We just watched the movie "Milk" this evening, and it occurred to me afterward what an appropriate thing this was to do on this particular day. So many parallels between Martin Luther King Jr. leading the fight for racial equality and human rights, and Harvey Milk doing the same for the human rights of gay people. Both men courageously spoke up for the rights of their people; both men led demonstrations for the civil rights of their people; both men knew there was a good chance that in fighting for the rights of their oppressed people they would be assassinated by a hate-filled person--and indeed, so it happened.
Certainly, the civil rights issue of our time is the rights of gay citizens to have all the protections and rights of the rest of our citizenry, including the right to marry the person you love.
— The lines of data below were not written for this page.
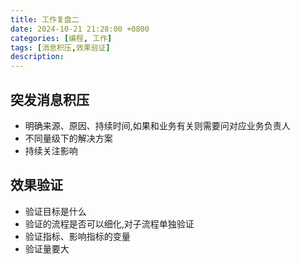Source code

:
 ```yaml
---
title: 工作复盘二
date: 2024-10-21 21:28:00 +0800
categories: [编程, 工作]
tags: [消息积压,效果验证]     
description: 
---
```


## 突发消息积压
- 明确来源、原因、持续时间,如果和业务有关则需要问对应业务负责人
- 不同量级下的解决方案
- 持续关注影响

## 效果验证
- 验证目标是什么
- 验证的流程是否可以细化,对子流程单独验证
- 验证指标、影响指标的变量
- 验证量要大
In Harvey Milk's time, in the 1970's, the battle was being fought in California over Proposition 6, to force the firing of gay teachers; in 2008, the number bumped up to Prop 8, and the fight was over banning gay marriage.
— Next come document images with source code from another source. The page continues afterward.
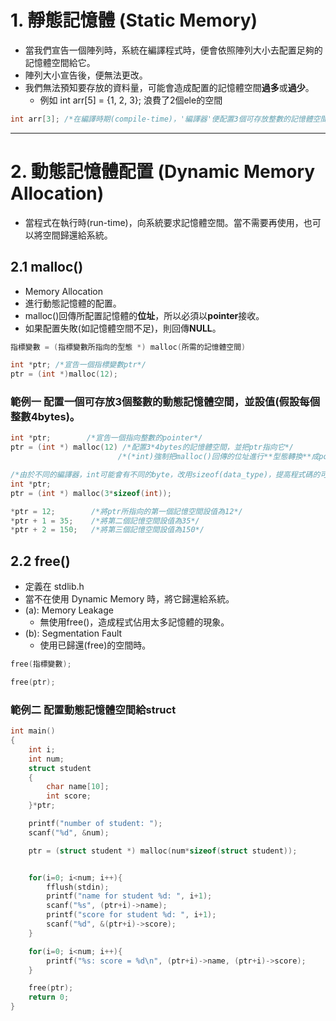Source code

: # 1. 靜態記憶體 (Static Memory)
- 當我們宣告一個陣列時，系統在編譯程式時，便會依照陣列大小去配置足夠的記憶體空間給它。
- 陣列大小宣告後，便無法更改。
- 我們無法預知要存放的資料量，可能會造成配置的記憶體空間**過多**或**過少**。
  - 例如 int arr[5] = {1, 2, 3}; 浪費了2個ele的空間
```c
int arr[3]; /*在編譯時期(compile-time)，'編譯器'便配置3個可存放整數的記憶體空間給'陣列arr'*/
```
***
# 2. 動態記憶體配置 (Dynamic Memory Allocation)
- 當程式在執行時(run-time)，向系統要求記憶體空間。當不需要再使用，也可以將空間歸還給系統。

## 2.1 malloc()
- Memory Allocation
- 進行動態記憶體的配置。
- malloc()回傳所配置記憶體的**位址**，所以必須以**pointer**接收。
- 如果配置失敗(如記憶體空間不足)，則回傳**NULL**。
```c
指標變數 = (指標變數所指向的型態 *) malloc(所需的記憶體空間)

int *ptr; /*宣告一個指標變數ptr*/
ptr = (int *)malloc(12); 
```

### 範例一 配置一個可存放3個整數的動態記憶體空間，並設值(假設每個整數4bytes)。
```c
int *ptr;        /*宣告一個指向整數的pointer*/
ptr = (int *) malloc(12) /*配置3*4bytes的記憶體空間，並把ptr指向它*/
                        /*(*int)強制把malloc()回傳的位址進行**型態轉換**成pointer所指向的型態。*/

/*由於不同的編譯器，int可能會有不同的byte，改用sizeof(data_type)，提高程式碼的可攜性*/
int *ptr;
ptr = (int *) malloc(3*sizeof(int));

*ptr = 12;        /*將ptr所指向的第一個記憶空間設值為12*/    
*ptr + 1 = 35;    /*將第二個記憶空間設值為35*/ 
*ptr + 2 = 150;   /*將第三個記憶空間設值為150*/ 
```

## 2.2 free()
- 定義在 stdlib.h
- 當不在使用 Dynamic Memory 時，將它歸還給系統。
- (a): Memory Leakage
  - 無使用free()，造成程式佔用太多記憶體的現象。 
- (b): Segmentation Fault
  - 使用已歸還(free)的空間時。
```c
free(指標變數);

free(ptr);
```
### 範例二 配置動態記憶體空間給struct
```c
int main()
{
    int i;
    int num;
    struct student
    {
        char name[10];
        int score;
    }*ptr;

    printf("number of student: ");
    scanf("%d", &num);

    ptr = (struct student *) malloc(num*sizeof(struct student));


    for(i=0; i<num; i++){
        fflush(stdin);
        printf("name for student %d: ", i+1);
        scanf("%s", (ptr+i)->name);
        printf("score for student %d: ", i+1);
        scanf("%d", &(ptr+i)->score);
    }

    for(i=0; i<num; i++){
        printf("%s: score = %d\n", (ptr+i)->name, (ptr+i)->score);
    }

    free(ptr);
    return 0;
}
```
The most stirring thing that Harvey Milk says in the film is his plea, in fighting against Prop 6, for every gay person to "come out", so that all California citizens could find out that they know a gay person-- their neighbor, their nephew, the guy in the office two doors down, the waitress at the local coffee shop, and yes, even their own sons and daughters. And so people would understand that to vote for Prop 6 was to vote against these friends, co-workers and family members. If this isn't an argument for the primacy of empathy, I don't know what is.
Harvey Milk was right. And I'm sure Martin Luther King Jr. would have marched arm-in-arm with him if he had lived.